DeShong admits that challenging the status quo can be difficult at times since everyone is at a different place regarding their ideas about eradicating system inequalities. This may lead to some pushback as being too radical or disrupting a system that does not need changing. She believes it is necessary to have discussions and tell someone to educate themselves on the history of oppressive behaviors and ideals.
“Some may look at the efforts for change and become uncomfortable by saying we’re making too big of a deal about something. But having a conversation when that sentiment is presented is so important,” DeShong says. “We can interject and use our education and life experiences to say why we need change.
Letting people know where you stand even in the face of pushback is necessary for real change. They can also support others also seeking the same goals. People may differ in staying active, but the message is the same.”
One method of change is to peacefully continue to keep pressure on local, state and national political officials.
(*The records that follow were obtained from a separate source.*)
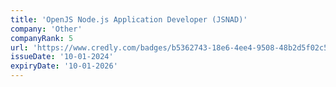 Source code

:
```yaml
---
title: 'OpenJS Node.js Application Developer (JSNAD)'
company: 'Other'
companyRank: 5
url: 'https://www.credly.com/badges/b5362743-18e6-4ee4-9508-48b2d5f02c5a/'
issueDate: '10-01-2024'
expiryDate: '10-01-2026'
---
```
A new presidential administration enters the White House today and new legislators have begun their first year at the U.S. Capitol or statehouses nationwide. DeShong says all citizens can stay informed, call legislators, and sign petitions to let government officials know when they disagree with new legislation that seeks to uphold systemic inequality.
“If we run into a policy at our job or internship that is upholding the exclusion of historically marginalized people, we can ask why the policy exists,” DeShong says. “We can then turn to our legislators if we don’t get the answers we’re seeking. These types of actions make a difference in letting others know what we will and will not accept.”
Foster adds that peaceful efforts at community change include many forms, such as the right to protest.
“Students can write letters, make calls, join peaceful protests, post to social media, lobby, and join with advocacy groups to draft legislation or policy,” Foster says. “Most importantly, students can vote for candidates who advance their values and mobilize others to vote.”
Foster and DeShong were impressed by students’ persistence and advocacy efforts last semester. Their tenacity, passion and commitment were empowering to witness, and they are both convinced it will continue going forward.
“College of Social Work students worked tirelessly to mobilize and educate voters,” Foster says. “It was difficult in this COVID-era to use traditional means of mobilization, so they took to direct contact and social media. Most importantly, they led this work and continue to strategize ways to engage the State House as the spring legislative session begins.”
“Students and the university community have shown they are truly dedicated and that this isn’t just an act; this is something we see as urgent and needing attention right now,” DeShong says. “I’ve seen people become more comfortable with their role as an activist and others who have organized events to ensure everyone has a voice in challenging policies and practices. Students are continuing to use their unique skillsets to become active, address social change, and help bring attention to various issues.”